Por sorte, o companheiro conseguiu perceber a tempo a intenção que motivava a
galopante corrida do gerente e, a poucos centímetros do iminente contato,
conseguiu se desfazer do megafone. O artefato voou pelos ares e, por um
instante, foi a única coisa em movimento, todo o resto parecia uma imagem
congelada.
De repente, duas mãos se levantaram com harmonia profética apoderando-se do
megafone. Era um dos nossos, um trabalhador. O gerente olhou para ele fixamente
e em seu rosto se acentuou certa deformidade, igual ao processo sofrido pela
menina Linda Blair, possuída pelo Diabo no filme “O exorcista”.
Molina continuou sua louca corrida atrás do megafone, mas o trabalhador inclinou
o corpo, olhou ao seu redor e, respirando profundamente como um jogador de
basquete antes de fazer um lance livre, deu um passe medido, suave, impecável
para que outro trabalhador se apoderasse do agora…“bolafone”, que começava a
passar de um para outro mais distante, em punha a salvo o precioso objeto das
Comissões Obreiras.
Com isso, o gerente Molina vinha perdendo feio, e eram inúteis os seus
rápidos movimentos e seus saltos felinos. A diretora de Recursos Humanos,
María Inés Odriozola Linderas, que observava lívida o
espetáculo, percebeu como o seu time estava jogando mal. De nada servia a
velocidade, o empenho e o desgaste físico de Molina, que parecia haver
recebido uma transfusão de “Gatorade”.
Até que o jogo ganhou uma mudança inesperada: o “bolafone” caiu nas mãos de
Juan Carlos Asenjo… e o trabalhador hesitou, talvez pensando,
em qualquer caso, se sentiu aturdido. Molina sentiu que era o momento: “Agora ou
nunca”, pensou. E voou como Clark Kent numa missão tão urgente que não pôde
sequer realizar o striptease que o converte em Super-Homem.
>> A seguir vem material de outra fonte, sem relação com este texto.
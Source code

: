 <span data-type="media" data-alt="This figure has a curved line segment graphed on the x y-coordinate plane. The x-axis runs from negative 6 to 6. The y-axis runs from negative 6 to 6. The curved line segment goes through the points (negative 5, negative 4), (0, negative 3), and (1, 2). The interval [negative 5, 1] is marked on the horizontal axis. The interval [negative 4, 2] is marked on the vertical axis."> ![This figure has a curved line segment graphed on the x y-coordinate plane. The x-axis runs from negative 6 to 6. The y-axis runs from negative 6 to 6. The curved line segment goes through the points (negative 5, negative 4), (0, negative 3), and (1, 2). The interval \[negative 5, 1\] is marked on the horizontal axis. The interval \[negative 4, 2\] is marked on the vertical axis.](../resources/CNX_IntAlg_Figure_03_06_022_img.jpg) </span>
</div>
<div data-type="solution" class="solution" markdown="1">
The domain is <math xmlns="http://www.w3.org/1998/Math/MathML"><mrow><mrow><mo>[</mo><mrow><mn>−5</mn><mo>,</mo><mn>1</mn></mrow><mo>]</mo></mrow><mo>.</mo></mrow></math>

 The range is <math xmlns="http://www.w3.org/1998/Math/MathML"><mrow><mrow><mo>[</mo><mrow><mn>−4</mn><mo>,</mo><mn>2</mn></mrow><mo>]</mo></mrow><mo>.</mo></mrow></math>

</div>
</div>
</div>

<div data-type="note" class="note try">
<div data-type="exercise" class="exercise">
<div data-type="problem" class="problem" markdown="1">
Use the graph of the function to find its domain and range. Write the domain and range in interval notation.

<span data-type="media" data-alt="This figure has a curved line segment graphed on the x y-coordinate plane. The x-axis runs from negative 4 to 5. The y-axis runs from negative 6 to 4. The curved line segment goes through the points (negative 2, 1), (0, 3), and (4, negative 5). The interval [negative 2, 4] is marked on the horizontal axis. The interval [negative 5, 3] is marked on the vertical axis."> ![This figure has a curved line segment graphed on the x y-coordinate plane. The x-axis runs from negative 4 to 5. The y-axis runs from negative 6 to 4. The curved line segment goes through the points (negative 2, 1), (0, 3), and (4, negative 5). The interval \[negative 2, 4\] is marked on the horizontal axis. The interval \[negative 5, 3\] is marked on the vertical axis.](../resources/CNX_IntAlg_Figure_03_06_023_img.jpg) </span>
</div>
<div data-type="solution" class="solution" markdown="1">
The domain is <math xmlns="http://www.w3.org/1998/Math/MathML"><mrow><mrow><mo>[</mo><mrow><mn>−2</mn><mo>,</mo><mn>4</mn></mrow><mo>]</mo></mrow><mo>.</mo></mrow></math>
O tempo acabou para Asenjo, e ele não percebeu que, não só perderia o “bolafone”
das Comissões Obreiras, mas que também começava a estar em jogo sua própria
vida. O plano de Molina se converteu em um impressionante salto de rúgbi, que
jogou Asenjo em uma máquina automática fornecedora de Coca-Cola. O
corpo de Asenjo produziu um ruído seco, lacerante, que o megafone das Comissões
Obreiras, ainda em suas mãos, amplificou para o resto da fábrica. Tudo parecia
congelar-se novamente, só o corpo de Asenjo caía lentamente, deslizando contra
uma máquina com a palavra Coca-Cola escrita em letras grandes e
vermelhas.
Os companheiros do Sindicato levaram Asenjo para o Hospital e depois fizeram a
denúncia na Polícia.
Este relato, que parece o roteiro de um curta-metragem de ficção, como dizem os
filmes “baseado em fatos reais”. Mas, como também costumam dizer muitos
escritores, “muitas vezes a realidade supera a ficção”.
Continuaremos informando sobre a saúde do companheiro Asenjo. A do gerente
Molina não é de nosso interesse, mas alguém deveria ajudá-lo.